To re-cap, i pretty much summarised the available options for playing back simple animations on the iphone in this nice table:
| Method | Problem |
|---|---|
| Use UIImageView | It doesn't scale |
| Re-draw a UIView every frame | Far too slow |
| Use GLES | Beyond the scope of the last article, but not this one! |
| Transform a clipped UIView each frame | We did that last time |
To take things further, OpenGLES needs to be used. Specifically, you need to upload and draw a texture for every frame of your animation.
Now while this sounds like a great idea, there is a slight problem: uploading textures on the iPhone is hideously slow. Excluding the requirements of a video decoder, you only have enough time per frame to be able to playback a small stop motion video in RGB format.
All is not lost though. The iPhone supports two rather interesting texture formats: GL_COMPRESSED_RGB_PVRTC_* which is the native format, and GL_PALETTE* which is, as the name implies is a texture with a palette.

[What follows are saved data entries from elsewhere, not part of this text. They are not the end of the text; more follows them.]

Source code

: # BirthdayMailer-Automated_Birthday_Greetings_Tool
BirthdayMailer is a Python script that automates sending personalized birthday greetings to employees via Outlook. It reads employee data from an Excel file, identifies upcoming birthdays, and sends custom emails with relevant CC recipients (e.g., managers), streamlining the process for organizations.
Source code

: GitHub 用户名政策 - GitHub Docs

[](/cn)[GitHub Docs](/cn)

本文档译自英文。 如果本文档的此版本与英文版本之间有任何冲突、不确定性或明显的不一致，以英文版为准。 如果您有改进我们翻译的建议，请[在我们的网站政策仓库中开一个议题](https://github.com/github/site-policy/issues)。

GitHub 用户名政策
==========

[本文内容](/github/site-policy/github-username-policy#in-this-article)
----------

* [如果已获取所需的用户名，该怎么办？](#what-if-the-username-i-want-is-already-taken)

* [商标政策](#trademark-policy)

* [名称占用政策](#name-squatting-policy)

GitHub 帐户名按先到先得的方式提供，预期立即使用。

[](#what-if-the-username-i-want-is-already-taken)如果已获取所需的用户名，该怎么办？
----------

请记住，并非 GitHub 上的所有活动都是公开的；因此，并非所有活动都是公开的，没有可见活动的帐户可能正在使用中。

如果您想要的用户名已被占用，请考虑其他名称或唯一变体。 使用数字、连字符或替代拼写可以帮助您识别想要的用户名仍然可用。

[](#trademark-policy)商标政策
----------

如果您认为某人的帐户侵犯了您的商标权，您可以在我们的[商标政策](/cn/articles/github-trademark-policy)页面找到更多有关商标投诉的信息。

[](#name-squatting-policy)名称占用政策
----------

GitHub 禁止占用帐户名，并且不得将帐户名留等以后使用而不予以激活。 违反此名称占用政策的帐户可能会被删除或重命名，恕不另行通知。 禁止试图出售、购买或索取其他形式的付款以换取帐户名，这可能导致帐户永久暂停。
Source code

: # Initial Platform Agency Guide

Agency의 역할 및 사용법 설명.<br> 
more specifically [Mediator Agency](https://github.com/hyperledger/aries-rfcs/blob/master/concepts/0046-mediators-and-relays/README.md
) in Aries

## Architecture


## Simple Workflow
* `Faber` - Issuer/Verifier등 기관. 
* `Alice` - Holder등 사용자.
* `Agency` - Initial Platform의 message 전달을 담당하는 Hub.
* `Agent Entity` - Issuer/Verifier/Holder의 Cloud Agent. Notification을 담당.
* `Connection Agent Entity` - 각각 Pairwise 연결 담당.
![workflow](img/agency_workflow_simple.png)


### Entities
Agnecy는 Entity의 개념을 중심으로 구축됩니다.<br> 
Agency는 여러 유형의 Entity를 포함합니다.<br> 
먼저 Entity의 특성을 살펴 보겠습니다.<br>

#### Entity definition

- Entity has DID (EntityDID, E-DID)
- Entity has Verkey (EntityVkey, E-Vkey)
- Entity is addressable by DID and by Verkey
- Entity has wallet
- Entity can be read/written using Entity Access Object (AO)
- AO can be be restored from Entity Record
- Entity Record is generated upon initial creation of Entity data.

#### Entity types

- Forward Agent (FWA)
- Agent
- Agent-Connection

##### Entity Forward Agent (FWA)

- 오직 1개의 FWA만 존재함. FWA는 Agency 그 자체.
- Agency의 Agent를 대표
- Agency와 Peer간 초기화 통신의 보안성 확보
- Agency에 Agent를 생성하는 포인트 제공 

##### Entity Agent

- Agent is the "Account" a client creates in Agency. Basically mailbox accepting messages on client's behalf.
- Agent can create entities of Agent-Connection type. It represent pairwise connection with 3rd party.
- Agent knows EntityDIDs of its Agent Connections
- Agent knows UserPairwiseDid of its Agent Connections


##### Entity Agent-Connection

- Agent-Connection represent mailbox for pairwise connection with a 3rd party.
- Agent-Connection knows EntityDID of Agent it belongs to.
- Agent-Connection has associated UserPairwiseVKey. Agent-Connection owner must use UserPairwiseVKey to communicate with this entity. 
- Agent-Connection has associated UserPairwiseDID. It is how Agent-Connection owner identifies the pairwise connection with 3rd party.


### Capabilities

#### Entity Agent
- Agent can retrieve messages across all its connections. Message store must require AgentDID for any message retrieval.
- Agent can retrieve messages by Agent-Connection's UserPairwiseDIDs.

The fastest format to upload is PVR, but unfortunately there aren’t many native video codecs or animation formats about that decode to PVR format. Which leaves us with the palette format, which is just about fast enough to playback something more substantial…
Now which animation format uses a palette and is widely supported? Animated gif!
So to cut a long story short, i ended up writing a fairly elaborate library to decode and playback animated gifs on the iPhone, all in realtime.
Provided the gif is not gigantic (since the bigger the gif, the slower the decode + upload), it’s actually quite useable.
In fact, as a proof of concept i ended up writing an app using this library to playback animated gifs from any website in fullscreen (similar to the youtube app). Feel free to check it out - anim8gif.
The code
The code for this gif animation library, glgif, is located on github. As always, feel free to fork!